Holly Blue is a typical Labrador who has never met a tree trunk or a blade of grass that doesn’t smell good. So when Martin took out her leash one recent afternoon, his dog was over-the-moon with expectation of the crisp afternoon air and a landscape of wintery fields. Neither of them had any inkling that this simple walk would soon turn catastrophic.
This day, the two set out along a different route through England’s historic Thornham Parva village. Though it was a very cold day, the skies were clear and there was no reason for concern, or so it seemed.
“I hadn’t walked that route for about two years,” Martin said. “When I came across the mud, I tested the ground at the side and it felt firm, but as I walked into the middle the ground began to sink. I called for help but nobody heard me.”
Minutes turned into hours and Martin simply couldn’t extricate himself from the mud. Holly Blue circled anxiously, but there was nothing the dog could do except to stand guard beside her friend. She never left his side.
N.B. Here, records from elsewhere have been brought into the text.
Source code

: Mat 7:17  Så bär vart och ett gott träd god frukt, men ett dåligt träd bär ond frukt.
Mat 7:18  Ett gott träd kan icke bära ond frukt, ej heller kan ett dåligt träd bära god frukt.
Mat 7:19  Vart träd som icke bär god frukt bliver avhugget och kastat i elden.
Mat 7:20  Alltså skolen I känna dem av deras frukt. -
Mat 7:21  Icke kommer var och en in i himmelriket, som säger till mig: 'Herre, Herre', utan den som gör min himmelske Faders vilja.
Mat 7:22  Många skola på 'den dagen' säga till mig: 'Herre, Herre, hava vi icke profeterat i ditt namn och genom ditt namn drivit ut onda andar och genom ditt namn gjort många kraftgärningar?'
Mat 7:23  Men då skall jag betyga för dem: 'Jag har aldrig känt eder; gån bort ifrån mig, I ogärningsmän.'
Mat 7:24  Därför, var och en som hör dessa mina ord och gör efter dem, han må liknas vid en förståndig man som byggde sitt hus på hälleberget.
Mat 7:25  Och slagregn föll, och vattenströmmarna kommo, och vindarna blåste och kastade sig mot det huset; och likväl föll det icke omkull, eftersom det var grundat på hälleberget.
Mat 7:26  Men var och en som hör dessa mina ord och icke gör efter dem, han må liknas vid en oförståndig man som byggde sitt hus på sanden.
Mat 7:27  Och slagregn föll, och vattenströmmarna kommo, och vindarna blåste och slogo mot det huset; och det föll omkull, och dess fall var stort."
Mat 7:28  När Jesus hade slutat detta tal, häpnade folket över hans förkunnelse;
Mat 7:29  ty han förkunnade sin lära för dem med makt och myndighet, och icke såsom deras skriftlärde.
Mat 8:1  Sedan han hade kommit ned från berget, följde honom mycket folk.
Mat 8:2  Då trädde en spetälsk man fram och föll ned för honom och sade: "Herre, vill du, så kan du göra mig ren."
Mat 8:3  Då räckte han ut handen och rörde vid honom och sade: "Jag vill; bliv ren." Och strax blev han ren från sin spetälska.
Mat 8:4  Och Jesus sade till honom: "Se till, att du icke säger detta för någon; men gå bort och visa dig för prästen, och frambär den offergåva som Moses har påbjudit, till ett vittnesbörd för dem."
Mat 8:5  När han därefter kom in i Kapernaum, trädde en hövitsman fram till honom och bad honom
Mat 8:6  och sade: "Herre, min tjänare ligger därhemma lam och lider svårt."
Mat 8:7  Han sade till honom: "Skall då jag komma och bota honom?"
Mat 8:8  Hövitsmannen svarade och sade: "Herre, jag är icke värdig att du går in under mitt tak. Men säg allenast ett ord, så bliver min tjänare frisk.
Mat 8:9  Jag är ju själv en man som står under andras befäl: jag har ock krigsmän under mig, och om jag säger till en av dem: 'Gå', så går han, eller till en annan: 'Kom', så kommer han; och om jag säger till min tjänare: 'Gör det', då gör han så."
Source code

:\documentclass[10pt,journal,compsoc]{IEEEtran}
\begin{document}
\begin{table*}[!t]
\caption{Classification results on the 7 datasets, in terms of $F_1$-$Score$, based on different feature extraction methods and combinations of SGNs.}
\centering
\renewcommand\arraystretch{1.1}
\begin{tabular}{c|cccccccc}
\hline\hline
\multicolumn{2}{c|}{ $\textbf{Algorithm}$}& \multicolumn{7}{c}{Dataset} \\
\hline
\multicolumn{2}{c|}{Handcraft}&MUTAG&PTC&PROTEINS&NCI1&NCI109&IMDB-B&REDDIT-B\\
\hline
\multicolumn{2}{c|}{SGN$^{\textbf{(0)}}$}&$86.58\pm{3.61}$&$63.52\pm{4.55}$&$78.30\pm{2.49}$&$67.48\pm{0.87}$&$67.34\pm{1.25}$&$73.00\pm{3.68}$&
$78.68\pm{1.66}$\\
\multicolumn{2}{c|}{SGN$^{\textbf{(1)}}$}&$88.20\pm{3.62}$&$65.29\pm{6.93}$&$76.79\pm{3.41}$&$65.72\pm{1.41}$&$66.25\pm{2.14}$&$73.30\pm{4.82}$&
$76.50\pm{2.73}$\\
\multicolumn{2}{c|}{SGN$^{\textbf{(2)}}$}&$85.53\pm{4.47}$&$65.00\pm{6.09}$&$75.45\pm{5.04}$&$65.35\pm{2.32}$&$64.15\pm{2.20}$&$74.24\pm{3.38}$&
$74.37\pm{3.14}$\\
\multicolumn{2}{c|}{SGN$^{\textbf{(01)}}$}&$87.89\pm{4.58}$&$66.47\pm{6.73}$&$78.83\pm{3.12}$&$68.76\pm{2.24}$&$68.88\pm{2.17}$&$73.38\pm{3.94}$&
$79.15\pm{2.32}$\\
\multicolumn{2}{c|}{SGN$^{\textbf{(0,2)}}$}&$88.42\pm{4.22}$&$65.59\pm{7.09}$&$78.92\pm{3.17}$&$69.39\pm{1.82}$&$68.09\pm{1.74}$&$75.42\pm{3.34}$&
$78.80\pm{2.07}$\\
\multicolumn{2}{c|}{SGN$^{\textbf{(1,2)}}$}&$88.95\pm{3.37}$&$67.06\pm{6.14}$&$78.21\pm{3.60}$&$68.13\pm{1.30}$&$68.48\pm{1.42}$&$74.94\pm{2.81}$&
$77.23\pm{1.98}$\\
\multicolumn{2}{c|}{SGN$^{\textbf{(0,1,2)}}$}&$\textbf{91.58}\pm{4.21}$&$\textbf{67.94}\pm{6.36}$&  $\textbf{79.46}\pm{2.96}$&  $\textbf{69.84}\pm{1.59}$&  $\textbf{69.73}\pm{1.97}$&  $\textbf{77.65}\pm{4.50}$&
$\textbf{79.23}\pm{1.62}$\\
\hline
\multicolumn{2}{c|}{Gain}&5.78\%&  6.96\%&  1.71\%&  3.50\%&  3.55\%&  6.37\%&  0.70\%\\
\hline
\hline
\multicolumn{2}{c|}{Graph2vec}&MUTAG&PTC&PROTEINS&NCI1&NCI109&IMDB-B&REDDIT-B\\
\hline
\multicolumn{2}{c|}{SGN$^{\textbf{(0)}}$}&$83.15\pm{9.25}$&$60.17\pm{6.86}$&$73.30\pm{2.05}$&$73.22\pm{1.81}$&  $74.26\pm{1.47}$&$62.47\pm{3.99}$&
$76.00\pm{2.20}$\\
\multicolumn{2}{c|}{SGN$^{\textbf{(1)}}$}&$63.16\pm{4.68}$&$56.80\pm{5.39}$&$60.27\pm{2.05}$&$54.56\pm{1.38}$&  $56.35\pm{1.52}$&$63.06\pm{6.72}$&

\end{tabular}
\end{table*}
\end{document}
“I eventually drifted off,” Martin said. “I wasn’t optimistic about being found, but I wasn’t panicking – it was too cold for that!”
Fortunately, Martin’s good friend was scheduled to pick him up that day and when Martin didn’t return home, his friend grew concerned enough to call the police. Martin was reported missing to the police at 7:30 in the evening. Other friends and neighbors had already begun searching for Martin themselves, but they were all focused on his usual route, not realizing that he’d gone in a different direction.
Police used a thermal imaging camera during helicopter sweeps from above. After some time they came across a heat signature that appeared to be the warm body of dog curled up at the edge of the bog. According to police, indeed Holly Blue was found first, and sighting her led them to Martin. Watch a portion of the rescue below.
Police Constables Luke Allard and Clare Wayman were the first on the ground.
“The field was in the middle of nowhere and we were relying on the light from the helicopter and torch light,” Allard said. “When I got to Mr Kay I took hold of his hand and he wouldn’t let go – I told him he would have to let go or I wouldn’t be able to help him.”
Unfortunately Allard and Wayman began getting stuck themselves while trying to extricate Martin, so they covered him with their own jackets to keep him warm while waiting for reinforcements.
Martin was in and out of consciousness as he was taken to West Suffolk Hospital. When he awoke, he was told how Holly Blue had helped save his life.
“It was the first and the last time she had been called into action,” Martin said in an interview with Global News. “She’s a very loyal dog.”
Now compare the behaviourial values of Martin Kay, Holly Blue and everyone else who ensured this had a happy ending with those being demonstrated in the first part of this post!
It’s no sinecure to say, once again, how urgent it is for humankind to learn from our fabulous dogs!